Pittsburgh Penguins owner Mario Lemieux plans to end his retirement and return to playing for the team, a source close to the former NHL great said Thursday.

Lemieux wants to return to the ice later this month or in January, according to the source, who spoke on condition of anonymity.

USA Today, which first reported the story on its Web site Thursday, said Lemieux would resign his position as the Penguins' governor, which means he will not vote on league issues.

The source told The Associated Press that Lemieux will remain involved in the team's operations.

The NHL has no specific rule that prohibits an owner from playing.

Lemieux, 35, retired as a player after the 1996-97 season with 613 goals in 745 regular-season games and became the Penguins' owner in September 1999.

The six-time scoring champion began skating about two weeks ago.

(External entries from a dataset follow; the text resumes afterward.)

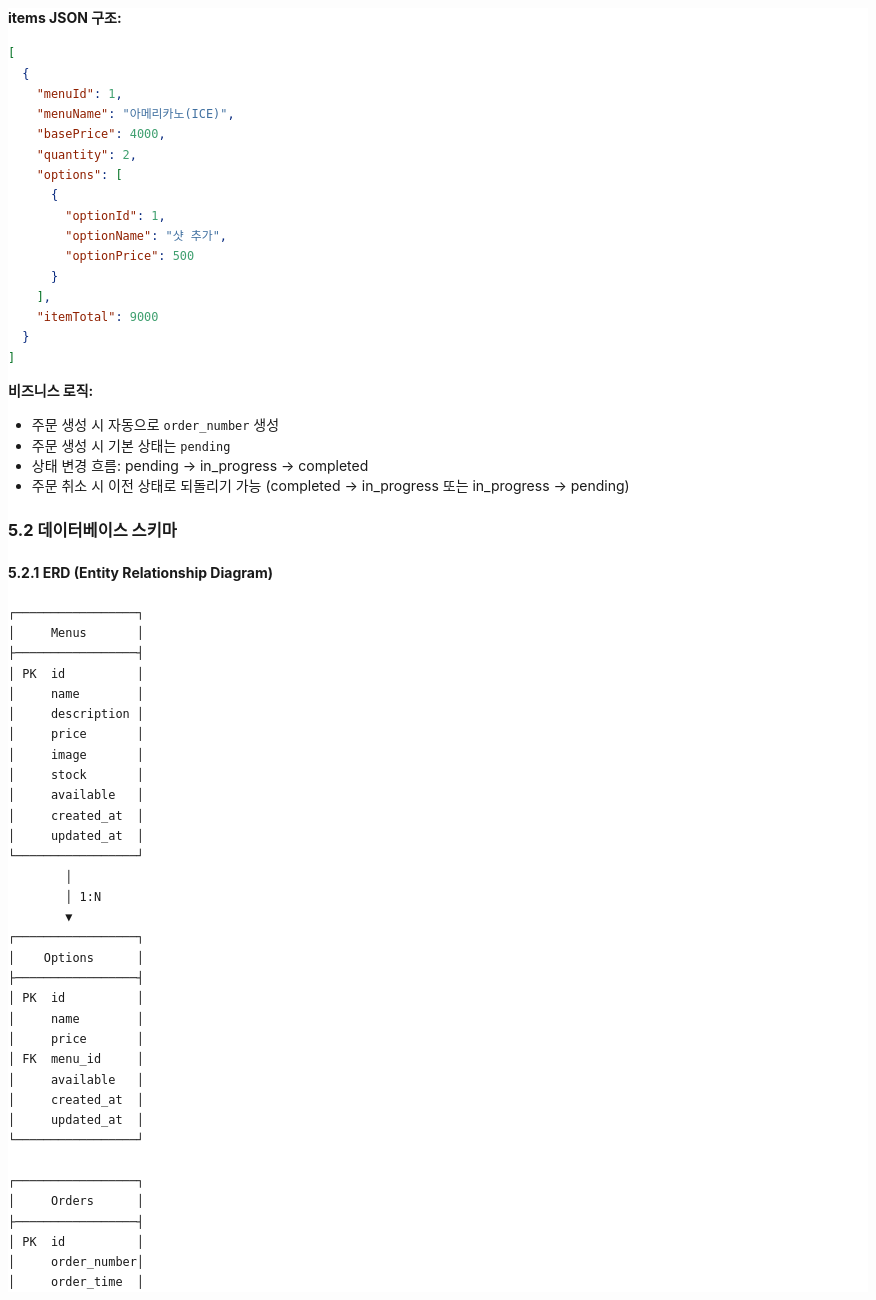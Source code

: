 **items JSON 구조:**
```json
[
  {
    "menuId": 1,
    "menuName": "아메리카노(ICE)",
    "basePrice": 4000,
    "quantity": 2,
    "options": [
      {
        "optionId": 1,
        "optionName": "샷 추가",
        "optionPrice": 500
      }
    ],
    "itemTotal": 9000
  }
]
```

**비즈니스 로직:**
- 주문 생성 시 자동으로 `order_number` 생성
- 주문 생성 시 기본 상태는 `pending`
- 상태 변경 흐름: pending → in_progress → completed
- 주문 취소 시 이전 상태로 되돌리기 가능 (completed → in_progress 또는 in_progress → pending)

### 5.2 데이터베이스 스키마

#### 5.2.1 ERD (Entity Relationship Diagram)

```
┌─────────────────┐
│     Menus       │
├─────────────────┤
│ PK  id          │
│     name        │
│     description │
│     price       │
│     image       │
│     stock       │
│     available   │
│     created_at  │
│     updated_at  │
└─────────────────┘
        │
        │ 1:N
        ▼
┌─────────────────┐
│    Options      │
├─────────────────┤
│ PK  id          │
│     name        │
│     price       │
│ FK  menu_id     │
│     available   │
│     created_at  │
│     updated_at  │
└─────────────────┘

┌─────────────────┐
│     Orders      │
├─────────────────┤
│ PK  id          │
│     order_number│
│     order_time  │
```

In the past 10 days, he has been telling people close to him of his comeback plans.

``It's not appropriate for me to comment at this time,'' said his agent, Tom Reich.

Lemieux won three MVP awards and led the Penguins to two Stanley Cup championships, in 1991 and 1992.

It would not be Lemieux's first comeback.

In 1993, he was diagnosed with Hodgkin's disease, or cancer of the lymph nodes, and missed three-quarters of that season. He later sat out the 1994-95 season after recovering from the cancer and a second bout with back trouble, but returned to bring the Penguins to within one victory of a third trip to the Stanley Cup finals in 1996.

He won his fifth and sixth scoring championships in his final two seasons.

Lemieux has told friends he feels better than he has in years.